Since 1900, the price level in the United States has increased 25-fold—in other words, a penny in 1900 had about the same real purchasing power as a quarter does today. Even today there’s not much you can buy for 25 cents, but put a few quarters together and you’ve got yourself some time in a parking space, a load of laundry, or a soda from a vending machine. A penny, by contrast, has almost no purchasing power. That means that the real resources involved in producing one, though hardly enormous, are big enough to make it unprofitable. Ten years ago, a penny cost slightly less than one cent to produce, but rising commodity prices mean there are now more than 2.4 cents’ worth of metal and labor in each one-cent coin. In 2011, the net cost to the taxpayer of minting pennies was a bit over $60 million. In the scheme of things, that’s not all that much money, but it’s money that’s worth saving.

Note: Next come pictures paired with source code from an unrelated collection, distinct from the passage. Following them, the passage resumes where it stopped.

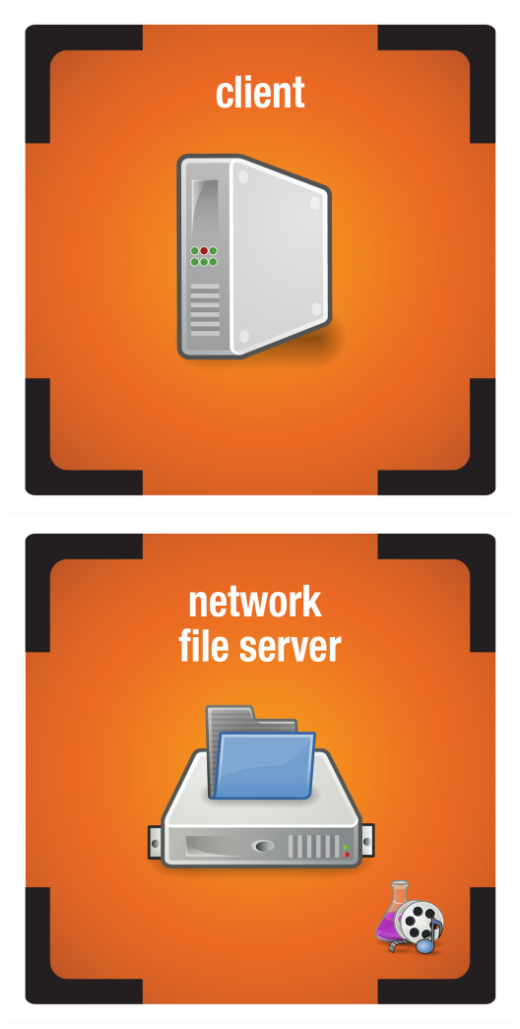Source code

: \documentclass{letter}
\begin{document}
\includegraphics{tiles/node_client_tower_compromised}
\includegraphics{tiles/node_network_file_server_compromised} \\
\end{document}
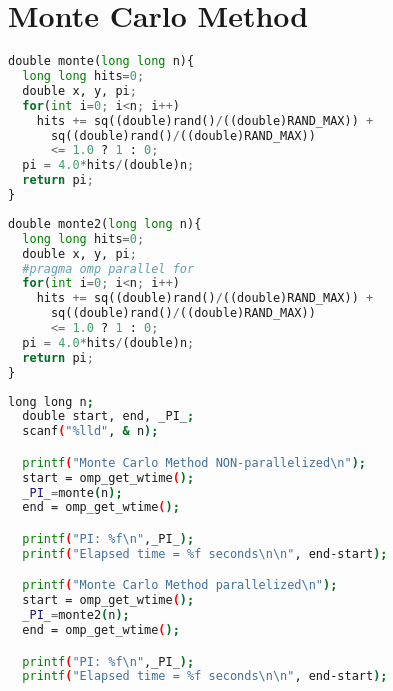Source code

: \documentclass[12pt]{article}
\begin{document}
\section*{Monte Carlo Method}
\begin{lstlisting}[frame=single,language=Python,caption=Non-parallelized Monte Carlo Method (monte.c) \label{code:monte-carlo-nonparallelized}]
double monte(long long n){
  long long hits=0; 
  double x, y, pi;
  for(int i=0; i<n; i++)
    hits += sq((double)rand()/((double)RAND_MAX)) + 
      sq((double)rand()/((double)RAND_MAX)) 
      <= 1.0 ? 1 : 0;
  pi = 4.0*hits/(double)n;
  return pi;
}
\end{lstlisting}
\begin{lstlisting}[frame=single,language=Python,caption=Parallelized Monte Carlo Method (monte.c) \label{code:monte-carlo-parallelized}]
double monte2(long long n){
  long long hits=0; 
  double x, y, pi;
  #pragma omp parallel for
  for(int i=0; i<n; i++)
    hits += sq((double)rand()/((double)RAND_MAX)) + 
      sq((double)rand()/((double)RAND_MAX)) 
      <= 1.0 ? 1 : 0;
  pi = 4.0*hits/(double)n;
  return pi;
}
\end{lstlisting}
\newpage
\begin{lstlisting}[frame=single,language=Bash,caption=Measuring Runtime Performance (monte.c) \label{code:monte-carlo-runtime}]
  long long n;
  double start, end, _PI_;
  scanf("%lld", & n);

  printf("Monte Carlo Method NON-parallelized\n");
  start = omp_get_wtime();
  _PI_=monte(n);
  end = omp_get_wtime();

  printf("PI: %f\n",_PI_);
  printf("Elapsed time = %f seconds\n\n", end-start);

  printf("Monte Carlo Method parallelized\n");
  start = omp_get_wtime();
  _PI_=monte2(n);
  end = omp_get_wtime();

  printf("PI: %f\n",_PI_);
  printf("Elapsed time = %f seconds\n\n", end-start);
\end{lstlisting}
\begin{lstlisting}[frame=single,language=Bash,caption=Output in Terminal (monte.c) \label{code:monte-carlo-terminal-output}]
\end{lstlisting}
\end{document}
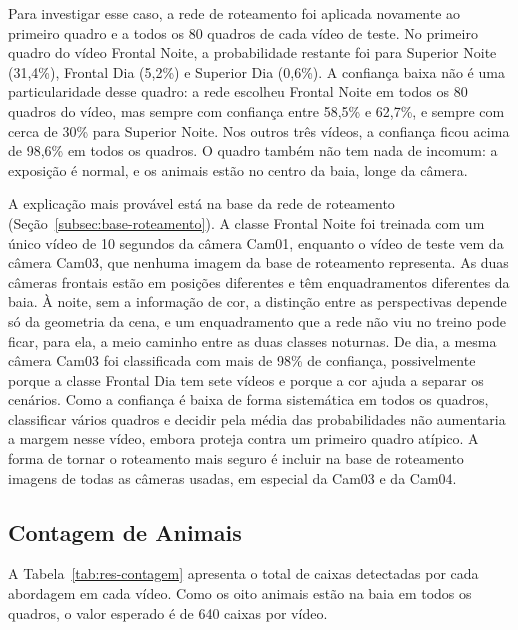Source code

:Para investigar esse caso, a rede de roteamento foi aplicada novamente ao primeiro quadro e a todos os 80 quadros de cada vídeo de teste. No primeiro quadro do vídeo Frontal Noite, a probabilidade restante foi para Superior Noite (31,4\%), Frontal Dia (5,2\%) e Superior Dia (0,6\%). A confiança baixa não é uma particularidade desse quadro: a rede escolheu Frontal Noite em todos os 80 quadros do vídeo, mas sempre com confiança entre 58,5\% e 62,7\%, e sempre com cerca de 30\% para Superior Noite. Nos outros três vídeos, a confiança ficou acima de 98,6\% em todos os quadros. O quadro também não tem nada de incomum: a exposição é normal, e os animais estão no centro da baia, longe da câmera.

A explicação mais provável está na base da rede de roteamento (Seção~\ref{subsec:base-roteamento}). A classe Frontal Noite foi treinada com um único vídeo de 10 segundos da câmera Cam01, enquanto o vídeo de teste vem da câmera Cam03, que nenhuma imagem da base de roteamento representa. As duas câmeras frontais estão em posições diferentes e têm enquadramentos diferentes da baia. À noite, sem a informação de cor, a distinção entre as perspectivas depende só da geometria da cena, e um enquadramento que a rede não viu no treino pode ficar, para ela, a meio caminho entre as duas classes noturnas. De dia, a mesma câmera Cam03 foi classificada com mais de 98\% de confiança, possivelmente porque a classe Frontal Dia tem sete vídeos e porque a cor ajuda a separar os cenários. Como a confiança é baixa de forma sistemática em todos os quadros, classificar vários quadros e decidir pela média das probabilidades não aumentaria a margem nesse vídeo, embora proteja contra um primeiro quadro atípico. A forma de tornar o roteamento mais seguro é incluir na base de roteamento imagens de todas as câmeras usadas, em especial da Cam03 e da Cam04.

\subsection{Contagem de Animais}
\label{subsec:res-contagem}

A Tabela~\ref{tab:res-contagem} apresenta o total de caixas detectadas por cada abordagem em cada vídeo. Como os oito animais estão na baia em todos os quadros, o valor esperado é de 640 caixas por vídeo.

Budget-induced alterations in coinage are hardly a new idea. People often think that pennies are made of copper, but that hasn’t been the case for some time. From 1864 to 1942, the penny was bronze—i.e., an alloy of 95 percent copper with 5 percent tin and zinc. But in 1943, the powers that be wisely decided that beating Hitler was a higher priority than minting low-value coins. Copper shortages had been ameliorated by 1944, but rather than returning to bronze we moved to a tin-free copper/zinc brass alloy. By 1946, wartime austerity was on its way out and tin got back into the coins, only to be removed again in 1962.

The so-called “Great Inflation” that proceeded over the next two decades created the original version of today’s anti-seigniorage problem. Suddenly the country was putting more than one cent’s worth of bronze into each penny. The solution was a shift to today’s penny, which consists of a 99.2 percent zinc core sheathed in a plating of full copper. It was a clever idea, but the price level has more than doubled since 1982, when the switch was last made. In its Fiscal Year 2013 budget proposal the Obama administration asked for “increased flexibility for the U.S. Mint in coinage” to allow for yet another switch and help us evade the high price of zinc.

Since the zinc lobby itself is the main impediment to penny abolition, as long as we’re taking them on we might as well go all the way and just kill the coin off. This is especially true because the budget cost of the penny is in some ways the least of its problems. The U.S. government didn’t make steel pennies in 1943 because it needed more money, but rather because it wanted more copper available for war production.

The same basic issue applies today. Some forms of government spending can stimulate economic activity, but taking two cents’ worth of zinc and stamping it with a one-cent mark just deprives the rest of the economy of potentially useful metal. Consuming commodities to create quarters performs a valuable service by giving us a useful medium of exchange, but pennies are at least as much a nuisance as a convenience.

The main case against scrapping the penny—mounted by Eric Wen at the New Republic, citing research from Penn State’s Raymond Lombra—is that firms would round up when setting prices, and this would disproportionately hurt the poor, who are more likely to use cash. That’s likely true, but on the upside, prices should also get “stickier” in the face of inflation. In other words, 99 cents might be rounded up to a dollar this year, but they’d then stick at a dollar even in the face of 2 percent inflation before rising by five cents a few years down the road. Any positive or negative impact on pricing, then, is only going to be temporary. Meanwhile, complaints that money-saving measures may hurt the poor should be put in perspective. Right now, Congress is cutting spending on programs aimed to save poor children from brain damage induced by lead poisoning, compared with which, going penny-free looks like a delightful form of austerity.

As a bonus to help tide people over, Congress could declare that, as soon as new pennies stop being minted, old one-cent pieces would instantly be worth five cents each. Given the currently depressed state of the economy, that would work as a mild form of instant stimulus. People would be inspired to scrounge around their couch cushions and change jars in search of newly valuable pennies, and the pace of overall spending would get a little boost.